Causes of changes in tropical cyclones have been explored in several studies. Trenberth and Shea (2006) analyzed the origins of the record breaking 2005 Atlantic hurricane season. SSTs in the 10? to 20?N North Atlantic region critical for hurricanes were at record high levels in spite of all the hurricane activity. However, about half of the anomaly is related to global SST changes, and thus global warming, ENSO accounts for another important portion, but North Atlantic SST variations, as given through the Atlantic Multi-decadal Oscillation, contributed in only a minor way. The latter was important for the lull in activity from 1970 to about 1990, however.
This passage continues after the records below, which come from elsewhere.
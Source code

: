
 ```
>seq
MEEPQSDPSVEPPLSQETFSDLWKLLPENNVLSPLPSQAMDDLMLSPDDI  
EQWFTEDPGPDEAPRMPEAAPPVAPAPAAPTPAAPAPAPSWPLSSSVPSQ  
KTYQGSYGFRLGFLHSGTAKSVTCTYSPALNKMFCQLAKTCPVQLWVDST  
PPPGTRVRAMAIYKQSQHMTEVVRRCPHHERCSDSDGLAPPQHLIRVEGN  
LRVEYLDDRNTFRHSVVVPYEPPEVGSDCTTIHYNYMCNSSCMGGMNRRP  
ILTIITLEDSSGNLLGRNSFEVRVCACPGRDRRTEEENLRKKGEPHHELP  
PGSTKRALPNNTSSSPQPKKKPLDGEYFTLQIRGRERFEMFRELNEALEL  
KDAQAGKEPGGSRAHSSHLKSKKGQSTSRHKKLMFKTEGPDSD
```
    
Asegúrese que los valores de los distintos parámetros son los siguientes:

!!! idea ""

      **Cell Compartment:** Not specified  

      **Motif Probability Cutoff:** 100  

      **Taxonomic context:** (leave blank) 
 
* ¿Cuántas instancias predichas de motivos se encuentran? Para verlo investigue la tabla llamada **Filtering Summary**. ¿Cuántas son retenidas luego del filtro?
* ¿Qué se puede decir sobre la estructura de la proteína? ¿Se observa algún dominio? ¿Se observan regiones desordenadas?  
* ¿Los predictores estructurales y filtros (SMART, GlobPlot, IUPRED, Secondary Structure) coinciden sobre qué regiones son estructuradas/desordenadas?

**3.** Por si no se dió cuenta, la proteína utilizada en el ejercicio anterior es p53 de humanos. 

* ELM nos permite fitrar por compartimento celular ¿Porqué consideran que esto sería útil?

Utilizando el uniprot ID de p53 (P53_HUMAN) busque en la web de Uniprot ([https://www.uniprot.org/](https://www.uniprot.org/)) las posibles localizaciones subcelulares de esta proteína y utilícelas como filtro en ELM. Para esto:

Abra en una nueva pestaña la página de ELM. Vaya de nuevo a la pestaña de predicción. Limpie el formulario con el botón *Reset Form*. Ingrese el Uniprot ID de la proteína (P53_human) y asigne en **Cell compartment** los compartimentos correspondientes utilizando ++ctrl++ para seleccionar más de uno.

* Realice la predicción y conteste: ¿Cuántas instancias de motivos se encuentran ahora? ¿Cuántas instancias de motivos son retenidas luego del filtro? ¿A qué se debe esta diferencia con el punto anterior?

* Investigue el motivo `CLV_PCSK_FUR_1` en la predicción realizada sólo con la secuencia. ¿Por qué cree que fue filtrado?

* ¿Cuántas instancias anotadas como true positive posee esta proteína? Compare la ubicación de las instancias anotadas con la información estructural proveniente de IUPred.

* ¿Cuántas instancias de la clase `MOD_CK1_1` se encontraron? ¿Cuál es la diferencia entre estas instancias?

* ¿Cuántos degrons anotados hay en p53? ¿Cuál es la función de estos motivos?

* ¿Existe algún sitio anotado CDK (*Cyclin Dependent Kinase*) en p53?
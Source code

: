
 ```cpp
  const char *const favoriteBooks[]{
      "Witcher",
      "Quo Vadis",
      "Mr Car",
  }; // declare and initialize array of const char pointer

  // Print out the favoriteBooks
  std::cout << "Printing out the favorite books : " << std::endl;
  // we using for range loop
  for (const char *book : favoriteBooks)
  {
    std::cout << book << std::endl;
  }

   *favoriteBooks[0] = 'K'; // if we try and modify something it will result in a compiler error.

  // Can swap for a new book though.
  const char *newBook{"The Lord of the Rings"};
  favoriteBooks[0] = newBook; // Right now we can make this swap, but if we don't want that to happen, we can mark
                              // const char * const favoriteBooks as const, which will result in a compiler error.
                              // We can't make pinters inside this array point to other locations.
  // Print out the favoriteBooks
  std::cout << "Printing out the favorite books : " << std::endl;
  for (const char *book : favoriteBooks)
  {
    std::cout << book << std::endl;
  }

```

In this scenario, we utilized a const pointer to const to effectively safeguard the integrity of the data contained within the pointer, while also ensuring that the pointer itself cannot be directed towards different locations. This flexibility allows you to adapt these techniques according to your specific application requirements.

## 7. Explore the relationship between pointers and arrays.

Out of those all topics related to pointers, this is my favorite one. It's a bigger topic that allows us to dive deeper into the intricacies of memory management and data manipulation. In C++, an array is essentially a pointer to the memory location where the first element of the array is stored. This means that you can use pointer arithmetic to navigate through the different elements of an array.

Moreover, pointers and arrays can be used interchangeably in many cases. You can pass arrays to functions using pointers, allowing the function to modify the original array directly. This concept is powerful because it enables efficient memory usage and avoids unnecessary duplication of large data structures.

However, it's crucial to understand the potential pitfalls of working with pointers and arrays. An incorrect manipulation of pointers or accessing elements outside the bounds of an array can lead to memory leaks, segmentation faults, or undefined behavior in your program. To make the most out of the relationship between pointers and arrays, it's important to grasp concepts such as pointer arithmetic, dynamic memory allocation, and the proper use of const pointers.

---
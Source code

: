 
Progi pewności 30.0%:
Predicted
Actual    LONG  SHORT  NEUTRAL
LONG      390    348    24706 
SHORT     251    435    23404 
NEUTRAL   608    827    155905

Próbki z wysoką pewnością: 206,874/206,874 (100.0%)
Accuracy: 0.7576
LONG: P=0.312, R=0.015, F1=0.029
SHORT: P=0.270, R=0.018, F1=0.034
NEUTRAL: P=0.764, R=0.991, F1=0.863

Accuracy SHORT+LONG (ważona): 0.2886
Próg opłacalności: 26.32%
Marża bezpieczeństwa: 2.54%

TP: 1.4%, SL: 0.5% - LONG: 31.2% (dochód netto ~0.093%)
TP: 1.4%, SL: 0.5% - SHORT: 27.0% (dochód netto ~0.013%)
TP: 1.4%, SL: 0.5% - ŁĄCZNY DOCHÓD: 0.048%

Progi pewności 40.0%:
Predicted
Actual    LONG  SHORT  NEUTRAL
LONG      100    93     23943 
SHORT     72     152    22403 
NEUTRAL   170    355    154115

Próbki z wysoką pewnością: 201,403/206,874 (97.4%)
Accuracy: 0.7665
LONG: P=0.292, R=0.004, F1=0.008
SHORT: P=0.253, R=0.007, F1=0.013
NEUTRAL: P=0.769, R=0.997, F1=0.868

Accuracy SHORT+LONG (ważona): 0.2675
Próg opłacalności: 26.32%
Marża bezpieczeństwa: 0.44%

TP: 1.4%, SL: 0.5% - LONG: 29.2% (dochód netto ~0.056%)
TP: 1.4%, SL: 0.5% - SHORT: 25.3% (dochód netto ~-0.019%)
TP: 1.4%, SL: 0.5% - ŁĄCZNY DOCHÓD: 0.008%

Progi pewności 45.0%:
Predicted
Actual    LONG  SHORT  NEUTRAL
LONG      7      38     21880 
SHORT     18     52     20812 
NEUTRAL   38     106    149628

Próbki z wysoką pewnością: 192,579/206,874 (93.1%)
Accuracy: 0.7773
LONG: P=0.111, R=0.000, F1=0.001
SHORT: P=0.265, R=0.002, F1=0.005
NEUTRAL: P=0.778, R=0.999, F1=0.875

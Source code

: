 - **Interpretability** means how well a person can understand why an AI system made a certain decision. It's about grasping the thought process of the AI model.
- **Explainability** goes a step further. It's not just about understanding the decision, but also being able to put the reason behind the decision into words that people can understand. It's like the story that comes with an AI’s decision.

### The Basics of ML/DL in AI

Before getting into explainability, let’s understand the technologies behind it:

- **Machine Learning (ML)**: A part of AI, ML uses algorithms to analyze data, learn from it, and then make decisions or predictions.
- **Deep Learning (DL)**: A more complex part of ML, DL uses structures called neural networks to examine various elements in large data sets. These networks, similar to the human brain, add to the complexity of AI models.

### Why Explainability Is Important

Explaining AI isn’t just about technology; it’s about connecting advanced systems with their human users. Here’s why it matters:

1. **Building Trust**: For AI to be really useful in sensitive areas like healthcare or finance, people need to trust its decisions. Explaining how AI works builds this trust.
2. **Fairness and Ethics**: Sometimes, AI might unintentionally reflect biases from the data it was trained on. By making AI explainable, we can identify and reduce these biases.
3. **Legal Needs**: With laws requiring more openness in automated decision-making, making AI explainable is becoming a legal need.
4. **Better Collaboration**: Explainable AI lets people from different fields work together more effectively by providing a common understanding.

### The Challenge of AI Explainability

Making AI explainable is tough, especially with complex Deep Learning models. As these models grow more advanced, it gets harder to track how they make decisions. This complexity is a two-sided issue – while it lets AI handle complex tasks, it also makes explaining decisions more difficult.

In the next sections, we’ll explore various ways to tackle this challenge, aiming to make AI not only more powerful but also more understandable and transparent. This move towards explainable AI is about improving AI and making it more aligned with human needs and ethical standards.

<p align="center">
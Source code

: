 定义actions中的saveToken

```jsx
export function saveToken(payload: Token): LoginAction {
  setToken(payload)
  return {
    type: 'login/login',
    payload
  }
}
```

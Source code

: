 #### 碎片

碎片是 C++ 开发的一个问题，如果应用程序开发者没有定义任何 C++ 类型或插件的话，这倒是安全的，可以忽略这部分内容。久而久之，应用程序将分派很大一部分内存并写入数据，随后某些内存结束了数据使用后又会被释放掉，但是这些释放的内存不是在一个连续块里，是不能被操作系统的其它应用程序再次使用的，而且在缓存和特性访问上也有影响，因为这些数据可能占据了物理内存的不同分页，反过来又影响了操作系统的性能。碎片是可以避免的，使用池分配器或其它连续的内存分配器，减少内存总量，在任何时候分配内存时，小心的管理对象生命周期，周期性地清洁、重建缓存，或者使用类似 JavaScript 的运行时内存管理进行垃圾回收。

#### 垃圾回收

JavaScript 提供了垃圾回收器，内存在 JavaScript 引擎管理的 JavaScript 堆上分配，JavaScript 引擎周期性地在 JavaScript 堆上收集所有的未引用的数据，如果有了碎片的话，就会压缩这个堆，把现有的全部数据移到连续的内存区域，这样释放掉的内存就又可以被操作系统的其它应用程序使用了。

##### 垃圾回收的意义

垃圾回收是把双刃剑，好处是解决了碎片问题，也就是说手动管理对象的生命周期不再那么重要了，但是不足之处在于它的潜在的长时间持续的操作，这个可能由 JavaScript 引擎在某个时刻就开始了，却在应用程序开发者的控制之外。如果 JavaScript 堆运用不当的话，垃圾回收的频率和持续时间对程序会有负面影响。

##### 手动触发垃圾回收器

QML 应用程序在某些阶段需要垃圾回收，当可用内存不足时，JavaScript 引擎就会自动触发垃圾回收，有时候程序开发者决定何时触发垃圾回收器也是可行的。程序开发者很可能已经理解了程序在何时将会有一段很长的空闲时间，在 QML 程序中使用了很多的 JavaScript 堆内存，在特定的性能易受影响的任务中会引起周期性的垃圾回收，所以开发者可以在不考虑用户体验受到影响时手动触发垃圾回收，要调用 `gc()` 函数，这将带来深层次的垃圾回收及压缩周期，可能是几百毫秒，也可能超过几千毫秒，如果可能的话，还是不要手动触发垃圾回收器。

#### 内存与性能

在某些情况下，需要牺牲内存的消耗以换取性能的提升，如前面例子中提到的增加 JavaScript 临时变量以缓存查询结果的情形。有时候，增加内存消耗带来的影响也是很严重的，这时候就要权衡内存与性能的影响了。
Santer et al. (2006) have used 22 climate models to study the possible causes of SST changes in Atlantic and Pacific tropical storm cyclogenesis regions. The observed SST increases in these regions range from 0.32°C to 0.67°C over the 20th century. The climate models examined suggest that century-timescale SST changes of this magnitude cannot be explained solely by unforced variability of the climate system. For the period 1906-2005, they suggest there is an 84% chance that external forcing explains at least 67% of observed SST increases in the two tropical cyclogenesis regions. Model "20th-century" simulations, with external forcing by combined anthropogenic and natural factors, are generally capable of replicating observed SST increases. In experiments in which forcing factors are varied individually rather than jointly, human-caused changes in greenhouse gases are the main driver of the 20th-century SST increases in both tropical cyclogenesis regions. Fasullo (2006) has analyzed the observed best track hurricane record for sampling biases that might account for trends in the frequency of major storms, but the spurious influences of improvements in both the temporal sampling of storms and peak wind speed measurements are found to be weak. Anthes et al. (2006) jumped into the fray on the debate and outline issues related to hurricane changes with climate change. This article provides some much needed balance to counter some quite misleading articles and claims that natural variability alone is responsible for the observed changes.

Another major topic has been the energy and water cycles of hurricanes and their role in the climate system. A further study, has computed how much moisture that ends up as rain in hurricanes comes from local evaporation in the storm versus large-scale convergence (Trenberth et al. 2006b). This has been analyzed in a model framework using WRF at high resolution for simulations run for observed storms, in particular Ivan in 2004 and Katrina in 2005, that are realistic. Models sensitivity runs have also been made with SSTs increased and decreased by 1?C. Results demonstrate the overwhelming dominance of moisture convergence into the storms, in spite of the critical role of the surface evaporative source; see Fig. 2, and have implications for the changing environment on hurricanes as climate changes. These model results have been related empirically to the maximum sustained wind in the model and the results used with the “best track” global observed data on tropical cyclones to deduce how surface fluxes and precipitation in hurricanes have changed since 1970 (Trenberth and Fasullo 2006), see Fig. 3. Hurricanes play a key role in climate and that role is increasing over time as SSTs rise.